** Opening Material to process block **

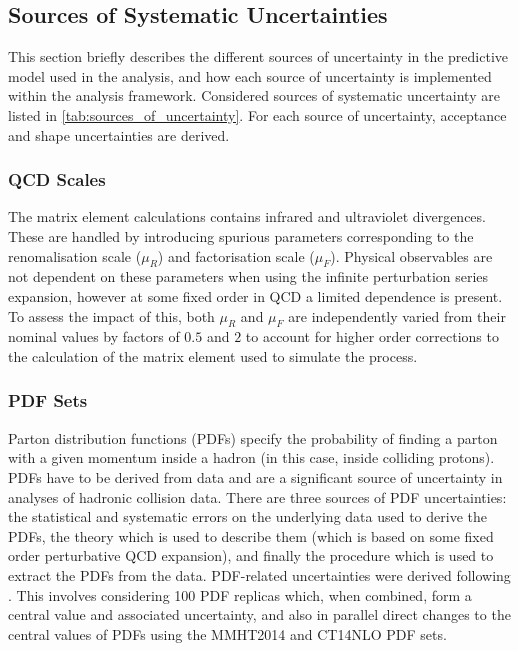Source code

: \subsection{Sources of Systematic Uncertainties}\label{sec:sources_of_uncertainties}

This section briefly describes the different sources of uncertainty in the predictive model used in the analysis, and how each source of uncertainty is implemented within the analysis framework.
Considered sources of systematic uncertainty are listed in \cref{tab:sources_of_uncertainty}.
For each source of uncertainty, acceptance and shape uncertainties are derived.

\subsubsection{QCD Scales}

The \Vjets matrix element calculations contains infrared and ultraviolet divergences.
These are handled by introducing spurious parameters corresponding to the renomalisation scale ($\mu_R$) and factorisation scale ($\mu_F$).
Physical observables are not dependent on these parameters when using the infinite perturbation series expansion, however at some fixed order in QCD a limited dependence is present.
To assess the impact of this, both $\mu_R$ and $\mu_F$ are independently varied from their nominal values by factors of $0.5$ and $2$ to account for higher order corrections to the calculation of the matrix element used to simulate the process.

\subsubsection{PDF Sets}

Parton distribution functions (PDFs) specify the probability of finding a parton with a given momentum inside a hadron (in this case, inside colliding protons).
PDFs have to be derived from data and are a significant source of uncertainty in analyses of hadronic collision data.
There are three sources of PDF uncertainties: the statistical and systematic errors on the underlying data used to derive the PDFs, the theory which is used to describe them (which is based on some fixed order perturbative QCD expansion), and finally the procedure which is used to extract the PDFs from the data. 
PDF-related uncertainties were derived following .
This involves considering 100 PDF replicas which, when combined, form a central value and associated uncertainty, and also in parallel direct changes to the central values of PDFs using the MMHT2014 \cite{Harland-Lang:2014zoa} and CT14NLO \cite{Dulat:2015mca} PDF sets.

** Closing Material to process block **

- _Task_:
With the line holding "To assess the" as the first and the line holding "Parton distribution functions" as the last, set down that range of the entries above exactly, and nothing else.

- _Result of the task_:
To assess the impact of this, both $\mu_R$ and $\mu_F$ are independently varied from their nominal values by factors of $0.5$ and $2$ to account for higher order corrections to the calculation of the matrix element used to simulate the process.

\subsubsection{PDF Sets}

Parton distribution functions (PDFs) specify the probability of finding a parton with a given momentum inside a hadron (in this case, inside colliding protons).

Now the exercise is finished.